In areas like Northern Alaska where the amount of daylight is severely reduced in the wintertime, people often suffer from depression and psychological problems, particularly if they are not indigenous to the lack of a light-dark cycle.
It is shorter days and the lack of sunlight in the wintertime that are believed to contribute to SAD or seasonal affective disorder, which is accompanied by symptoms of depression. To treat those symptoms you will need more than a jet lag cure.
Mild depression is also one of the symptoms that send people looking for a jet lag remedy. Imagine planning a big vacation, only to become depressed when you arrive, simply because your circadian clock needs time to reset.
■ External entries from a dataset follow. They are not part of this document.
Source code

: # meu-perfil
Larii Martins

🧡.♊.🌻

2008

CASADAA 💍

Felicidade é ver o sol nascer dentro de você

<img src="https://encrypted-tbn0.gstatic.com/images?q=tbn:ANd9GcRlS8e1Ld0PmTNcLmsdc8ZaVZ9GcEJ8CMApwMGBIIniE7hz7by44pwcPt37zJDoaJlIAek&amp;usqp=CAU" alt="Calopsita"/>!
It’s distressing.
Other symptoms that may accompany jet lag include digestive problems, headache, fatigue, insomnia, grogginess and irritability. Nausea, ear aches and swollen feet are sometimes attributed to the change in time zones, but are probably caused by traveling by air in cramped quarters.
No effective jet lag cure has yet to be found, although people are able to adapt relatively quickly. Sleeping onboard may be a good idea, depending on what time it will be when you arrive at your destination.
Natural sleep aids, such as melatonin or chamomile tea, may help you get to sleep when the electric clock says that it is time to do so. It is best to try to adjust your internal clock by trying to get to sleep earlier, rather than trying to find something that will help you wake up in the morning. Caffeine can only do so much.
If the goal is to get to bed earlier than your internal clock says it is time to, avoid taking a nap and eat a high-carb, low protein dinner. The carbs will make you sleepier. You might think of pasta for dinner as a jet lag remedy.
If you are awakening too early, because of your internal clock, give yourself a few days. Try to go to bed an hour earlier every night in order to adjust. Your primary goal is to get the 7 or 8 hours of sleep that your body is accustomed to. That is the real jet lag cure.